I had gained the ability to control shadows!!

It took me a couple of minutes to regain my balance and get up from the ground. I sat down near a tree to support my back in order for me to able to process everything that just occurred. My head was still in a bit of a daze but had regained most of my thinking capabilities.

I had gained the knowledge to cast shadows. Obviously I am mostly talking about normal shadows, not ones that can move or whatever.

It was as if the ability had always been within me locked away due to my lack of knowledge of how to use or activate it but now I seem to have the knowledge to create shadows out of nowhere. How cool is that?

It looks as if the ability is still somewhat within the concepts of the real world, not weird shadowy creatures that can bring mass destruction. I feel sad but still excited since I gained something magical.

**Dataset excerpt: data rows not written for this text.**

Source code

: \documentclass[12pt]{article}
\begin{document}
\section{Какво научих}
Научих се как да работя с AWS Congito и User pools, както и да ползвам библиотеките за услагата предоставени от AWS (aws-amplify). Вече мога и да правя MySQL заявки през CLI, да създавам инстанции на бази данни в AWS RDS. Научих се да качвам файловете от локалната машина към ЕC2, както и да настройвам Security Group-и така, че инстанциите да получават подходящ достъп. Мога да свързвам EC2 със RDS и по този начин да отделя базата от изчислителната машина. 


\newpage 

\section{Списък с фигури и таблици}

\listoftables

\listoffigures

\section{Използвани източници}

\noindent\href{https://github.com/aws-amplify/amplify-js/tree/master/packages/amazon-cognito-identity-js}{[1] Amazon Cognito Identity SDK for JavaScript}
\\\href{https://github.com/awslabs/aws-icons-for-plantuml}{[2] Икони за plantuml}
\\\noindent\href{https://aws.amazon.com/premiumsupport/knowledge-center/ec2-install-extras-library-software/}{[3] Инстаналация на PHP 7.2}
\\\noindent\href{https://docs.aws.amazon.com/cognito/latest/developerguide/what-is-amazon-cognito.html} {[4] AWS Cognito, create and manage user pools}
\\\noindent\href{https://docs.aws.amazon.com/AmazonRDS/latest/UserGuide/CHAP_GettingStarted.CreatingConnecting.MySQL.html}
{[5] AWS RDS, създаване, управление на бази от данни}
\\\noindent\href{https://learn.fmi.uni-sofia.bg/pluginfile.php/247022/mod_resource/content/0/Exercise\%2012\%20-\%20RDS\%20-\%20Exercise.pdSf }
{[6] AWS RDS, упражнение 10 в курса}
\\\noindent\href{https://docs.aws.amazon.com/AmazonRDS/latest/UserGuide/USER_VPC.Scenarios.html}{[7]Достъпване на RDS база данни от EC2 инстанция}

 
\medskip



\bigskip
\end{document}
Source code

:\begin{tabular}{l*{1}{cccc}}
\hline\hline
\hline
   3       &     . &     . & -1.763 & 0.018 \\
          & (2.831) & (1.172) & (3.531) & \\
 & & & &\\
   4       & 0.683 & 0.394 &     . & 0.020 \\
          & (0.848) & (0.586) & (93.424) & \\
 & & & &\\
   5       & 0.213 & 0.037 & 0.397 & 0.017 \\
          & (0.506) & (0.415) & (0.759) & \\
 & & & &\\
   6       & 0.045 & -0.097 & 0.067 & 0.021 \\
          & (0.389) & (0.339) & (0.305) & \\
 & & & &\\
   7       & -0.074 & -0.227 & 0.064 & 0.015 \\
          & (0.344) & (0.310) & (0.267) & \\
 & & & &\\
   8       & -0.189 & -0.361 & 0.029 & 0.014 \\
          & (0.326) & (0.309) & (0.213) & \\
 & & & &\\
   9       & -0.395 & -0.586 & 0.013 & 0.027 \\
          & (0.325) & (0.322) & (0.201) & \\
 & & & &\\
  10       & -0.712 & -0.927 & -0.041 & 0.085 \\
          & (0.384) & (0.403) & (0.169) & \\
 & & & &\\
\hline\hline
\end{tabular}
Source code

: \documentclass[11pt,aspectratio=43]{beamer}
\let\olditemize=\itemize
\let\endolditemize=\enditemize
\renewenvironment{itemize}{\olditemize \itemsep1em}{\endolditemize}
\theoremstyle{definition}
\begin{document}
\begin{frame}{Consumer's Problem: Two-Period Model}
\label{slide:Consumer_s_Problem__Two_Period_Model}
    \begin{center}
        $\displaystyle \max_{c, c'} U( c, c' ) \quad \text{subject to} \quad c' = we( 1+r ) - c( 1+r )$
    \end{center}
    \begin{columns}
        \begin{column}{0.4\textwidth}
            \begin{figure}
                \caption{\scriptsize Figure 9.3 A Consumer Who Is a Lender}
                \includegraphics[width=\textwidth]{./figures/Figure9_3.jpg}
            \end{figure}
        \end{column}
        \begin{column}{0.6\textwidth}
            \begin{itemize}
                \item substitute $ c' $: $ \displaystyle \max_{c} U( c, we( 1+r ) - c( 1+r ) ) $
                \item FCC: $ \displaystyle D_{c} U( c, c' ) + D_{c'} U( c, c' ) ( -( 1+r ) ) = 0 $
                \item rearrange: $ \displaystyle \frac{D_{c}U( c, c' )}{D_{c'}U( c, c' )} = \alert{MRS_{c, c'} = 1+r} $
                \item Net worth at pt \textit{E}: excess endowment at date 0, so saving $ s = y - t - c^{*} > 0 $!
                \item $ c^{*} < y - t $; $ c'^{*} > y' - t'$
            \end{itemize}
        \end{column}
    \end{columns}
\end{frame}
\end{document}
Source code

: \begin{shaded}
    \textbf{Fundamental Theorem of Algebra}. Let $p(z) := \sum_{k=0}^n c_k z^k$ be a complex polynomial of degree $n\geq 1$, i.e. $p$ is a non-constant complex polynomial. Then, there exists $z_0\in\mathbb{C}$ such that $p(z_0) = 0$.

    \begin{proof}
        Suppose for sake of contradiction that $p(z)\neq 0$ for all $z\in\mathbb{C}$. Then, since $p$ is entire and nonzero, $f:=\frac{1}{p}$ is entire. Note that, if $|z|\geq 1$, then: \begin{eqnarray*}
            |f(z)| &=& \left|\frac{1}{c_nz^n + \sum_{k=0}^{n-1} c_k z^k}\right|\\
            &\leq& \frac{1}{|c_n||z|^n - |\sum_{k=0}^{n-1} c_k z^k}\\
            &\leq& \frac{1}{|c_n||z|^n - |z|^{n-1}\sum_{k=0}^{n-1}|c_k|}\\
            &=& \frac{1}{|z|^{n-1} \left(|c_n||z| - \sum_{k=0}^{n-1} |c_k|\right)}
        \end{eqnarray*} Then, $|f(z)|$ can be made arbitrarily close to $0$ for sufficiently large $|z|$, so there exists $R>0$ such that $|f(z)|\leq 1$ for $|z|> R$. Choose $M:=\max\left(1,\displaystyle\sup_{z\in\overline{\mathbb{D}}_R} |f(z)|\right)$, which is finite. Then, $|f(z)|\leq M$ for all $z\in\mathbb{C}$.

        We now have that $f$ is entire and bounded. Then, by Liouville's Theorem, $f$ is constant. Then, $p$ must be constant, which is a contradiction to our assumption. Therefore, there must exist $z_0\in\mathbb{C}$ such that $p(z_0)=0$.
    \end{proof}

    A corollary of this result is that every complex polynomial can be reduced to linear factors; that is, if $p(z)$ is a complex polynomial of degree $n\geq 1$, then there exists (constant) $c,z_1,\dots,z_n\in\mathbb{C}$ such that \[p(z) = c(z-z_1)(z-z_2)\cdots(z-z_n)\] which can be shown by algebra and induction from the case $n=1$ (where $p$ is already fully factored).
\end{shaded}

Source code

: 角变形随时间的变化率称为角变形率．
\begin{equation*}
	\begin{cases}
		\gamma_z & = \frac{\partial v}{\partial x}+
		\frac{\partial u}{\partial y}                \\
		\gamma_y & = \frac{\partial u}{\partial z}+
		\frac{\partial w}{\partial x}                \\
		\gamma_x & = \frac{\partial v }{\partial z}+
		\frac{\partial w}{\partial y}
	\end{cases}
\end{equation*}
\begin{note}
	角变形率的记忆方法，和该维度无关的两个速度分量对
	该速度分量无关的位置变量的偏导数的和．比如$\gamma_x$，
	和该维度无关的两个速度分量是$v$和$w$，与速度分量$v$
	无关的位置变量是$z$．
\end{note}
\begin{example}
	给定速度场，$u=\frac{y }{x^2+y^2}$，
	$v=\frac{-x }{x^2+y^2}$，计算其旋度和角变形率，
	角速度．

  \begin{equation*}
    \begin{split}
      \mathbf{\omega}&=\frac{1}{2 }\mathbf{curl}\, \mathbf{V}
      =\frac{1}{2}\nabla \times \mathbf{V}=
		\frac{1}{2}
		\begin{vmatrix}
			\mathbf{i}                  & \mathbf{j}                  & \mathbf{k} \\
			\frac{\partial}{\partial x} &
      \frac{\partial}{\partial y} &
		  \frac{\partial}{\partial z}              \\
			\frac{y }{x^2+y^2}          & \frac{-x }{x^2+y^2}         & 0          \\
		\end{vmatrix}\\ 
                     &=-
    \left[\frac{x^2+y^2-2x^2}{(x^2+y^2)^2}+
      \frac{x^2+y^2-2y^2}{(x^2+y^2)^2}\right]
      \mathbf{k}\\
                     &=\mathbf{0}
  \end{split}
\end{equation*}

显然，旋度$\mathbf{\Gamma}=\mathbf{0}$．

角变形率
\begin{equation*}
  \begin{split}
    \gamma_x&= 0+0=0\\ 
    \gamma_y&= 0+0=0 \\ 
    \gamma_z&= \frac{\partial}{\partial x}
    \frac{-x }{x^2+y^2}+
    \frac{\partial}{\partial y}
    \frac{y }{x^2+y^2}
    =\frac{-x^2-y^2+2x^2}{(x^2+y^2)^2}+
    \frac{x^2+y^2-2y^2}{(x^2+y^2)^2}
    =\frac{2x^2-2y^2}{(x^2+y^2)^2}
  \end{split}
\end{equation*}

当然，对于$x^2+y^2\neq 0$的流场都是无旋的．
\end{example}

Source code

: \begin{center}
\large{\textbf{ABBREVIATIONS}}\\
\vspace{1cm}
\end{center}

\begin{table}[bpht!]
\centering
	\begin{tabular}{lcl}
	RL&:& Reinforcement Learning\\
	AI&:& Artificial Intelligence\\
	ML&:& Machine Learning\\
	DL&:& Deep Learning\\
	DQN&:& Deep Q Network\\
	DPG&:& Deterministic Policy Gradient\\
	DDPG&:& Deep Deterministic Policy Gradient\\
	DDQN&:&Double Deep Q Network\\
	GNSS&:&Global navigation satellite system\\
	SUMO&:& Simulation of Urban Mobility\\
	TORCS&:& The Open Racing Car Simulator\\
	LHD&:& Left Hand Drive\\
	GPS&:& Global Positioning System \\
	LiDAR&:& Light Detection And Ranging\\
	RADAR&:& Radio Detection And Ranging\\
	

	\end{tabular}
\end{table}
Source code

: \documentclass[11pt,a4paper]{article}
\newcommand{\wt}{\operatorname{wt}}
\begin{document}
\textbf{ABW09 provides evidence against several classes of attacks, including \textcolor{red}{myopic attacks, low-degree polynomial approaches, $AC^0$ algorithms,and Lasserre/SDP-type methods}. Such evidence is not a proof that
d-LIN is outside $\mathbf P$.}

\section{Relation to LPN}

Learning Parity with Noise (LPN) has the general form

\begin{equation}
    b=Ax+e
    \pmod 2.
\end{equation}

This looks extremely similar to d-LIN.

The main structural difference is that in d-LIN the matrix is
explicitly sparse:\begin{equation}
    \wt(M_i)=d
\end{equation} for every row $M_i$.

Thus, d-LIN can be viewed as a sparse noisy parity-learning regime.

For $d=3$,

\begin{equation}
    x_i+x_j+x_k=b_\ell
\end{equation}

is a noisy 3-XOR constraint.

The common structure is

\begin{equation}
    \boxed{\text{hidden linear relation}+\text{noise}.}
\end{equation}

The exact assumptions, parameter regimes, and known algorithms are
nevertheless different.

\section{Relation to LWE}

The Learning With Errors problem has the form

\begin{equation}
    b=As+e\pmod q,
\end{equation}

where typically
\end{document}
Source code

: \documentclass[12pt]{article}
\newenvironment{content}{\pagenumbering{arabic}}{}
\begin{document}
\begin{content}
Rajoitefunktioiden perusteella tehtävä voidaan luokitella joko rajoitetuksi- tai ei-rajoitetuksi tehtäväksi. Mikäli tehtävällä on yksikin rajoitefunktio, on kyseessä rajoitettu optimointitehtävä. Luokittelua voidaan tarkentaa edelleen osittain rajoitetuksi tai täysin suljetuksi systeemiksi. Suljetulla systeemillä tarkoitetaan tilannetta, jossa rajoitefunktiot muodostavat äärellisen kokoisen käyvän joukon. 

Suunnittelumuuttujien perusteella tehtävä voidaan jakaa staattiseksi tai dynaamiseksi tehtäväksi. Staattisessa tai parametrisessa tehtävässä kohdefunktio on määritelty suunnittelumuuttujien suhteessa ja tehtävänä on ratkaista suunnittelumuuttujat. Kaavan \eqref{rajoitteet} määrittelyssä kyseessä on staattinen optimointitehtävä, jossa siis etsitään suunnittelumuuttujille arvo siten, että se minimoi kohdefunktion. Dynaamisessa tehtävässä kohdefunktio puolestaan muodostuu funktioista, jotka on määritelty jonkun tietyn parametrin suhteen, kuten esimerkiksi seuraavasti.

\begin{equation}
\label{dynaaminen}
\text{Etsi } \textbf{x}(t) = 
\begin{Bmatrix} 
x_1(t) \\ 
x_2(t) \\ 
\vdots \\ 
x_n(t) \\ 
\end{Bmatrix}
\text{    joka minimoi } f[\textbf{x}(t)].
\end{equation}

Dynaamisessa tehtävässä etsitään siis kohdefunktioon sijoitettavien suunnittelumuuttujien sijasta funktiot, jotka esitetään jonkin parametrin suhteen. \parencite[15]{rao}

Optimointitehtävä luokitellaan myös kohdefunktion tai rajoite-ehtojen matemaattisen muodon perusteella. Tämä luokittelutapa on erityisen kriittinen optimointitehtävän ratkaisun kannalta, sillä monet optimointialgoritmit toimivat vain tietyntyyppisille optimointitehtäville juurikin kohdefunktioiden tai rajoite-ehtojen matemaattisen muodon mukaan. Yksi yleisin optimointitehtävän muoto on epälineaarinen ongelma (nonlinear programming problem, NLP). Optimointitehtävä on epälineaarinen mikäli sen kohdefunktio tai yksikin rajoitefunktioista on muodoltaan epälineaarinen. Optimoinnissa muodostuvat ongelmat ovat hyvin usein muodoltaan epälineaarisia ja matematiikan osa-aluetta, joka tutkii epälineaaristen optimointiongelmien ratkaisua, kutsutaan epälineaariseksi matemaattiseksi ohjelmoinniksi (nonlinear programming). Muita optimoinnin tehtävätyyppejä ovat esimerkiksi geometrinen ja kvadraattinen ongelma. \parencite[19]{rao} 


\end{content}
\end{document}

Based on my knowledge and memories that I gained, I can cast shadows without the concern for the existence of a light source. It seems as if these shadows operate without the need of light which does go against the knowledge of humans but again humans might not know everything. Who knows, it's not like I care about the how or why, I just care about the ability itself.

One of the memories showed the shadows being casted upon the caster himself, who in my memory seemed to be from the exact same species as me, a dark indigo demon with grainy features.

The other memory was also showing a creature very similar to me casting shadows in his surroundings or on other material.

The overall knowledge I gained regarding the way to cast shadows and the two memories have given me the required details on this ability. Now to try it out to see if it works.

I bring my hand up and aim at a location 10 meters away from me, I then extend my hand and try to imagine a somewhat dark shadow in that location, covering a part of a tree and the ground, but no such thing occurs. I repeat the same action once more just to fail again.

I was stupefied, was I dreaming? Have I gone crazy?

I tried the same thing on my body by imagining a shadow covering me and...It worked!!

I could see my figure had become much darker, the ground reflected a much darker shadow of mine as well. This would be perfect for hiding. My whole body looked like a shadow, a shadow big enough to hide the outline of a human shaped creature and it was also much darker as well.

So it does work. With this I tried to cast it on the ground once again but closer to my location, maybe this ability comes with a limited range. I once again extend my hand and imagine a normal cubic shadow 2 meters from where I stand. I feel as if I am getting injured at the same time. It only takes a few seconds to form a 50 cm wide and 50 cm long square on the ground.

I examine the shadow with curiosity, trying to observe the magnificent shadow I just created. I then try to test the range of this ability. It takes around 3 tries to find out that I am incapable of casting a shadow on an object that is outside of the 5 meter radius around me. Hmm, interesting.

This is definitely exciting, not only can I use it for hiding but it can also be used for traveling and ambushing. I am definitely excited as it can be seen from my actions, but... why do I feel... a bit weaker than a minute ago? Am I injured?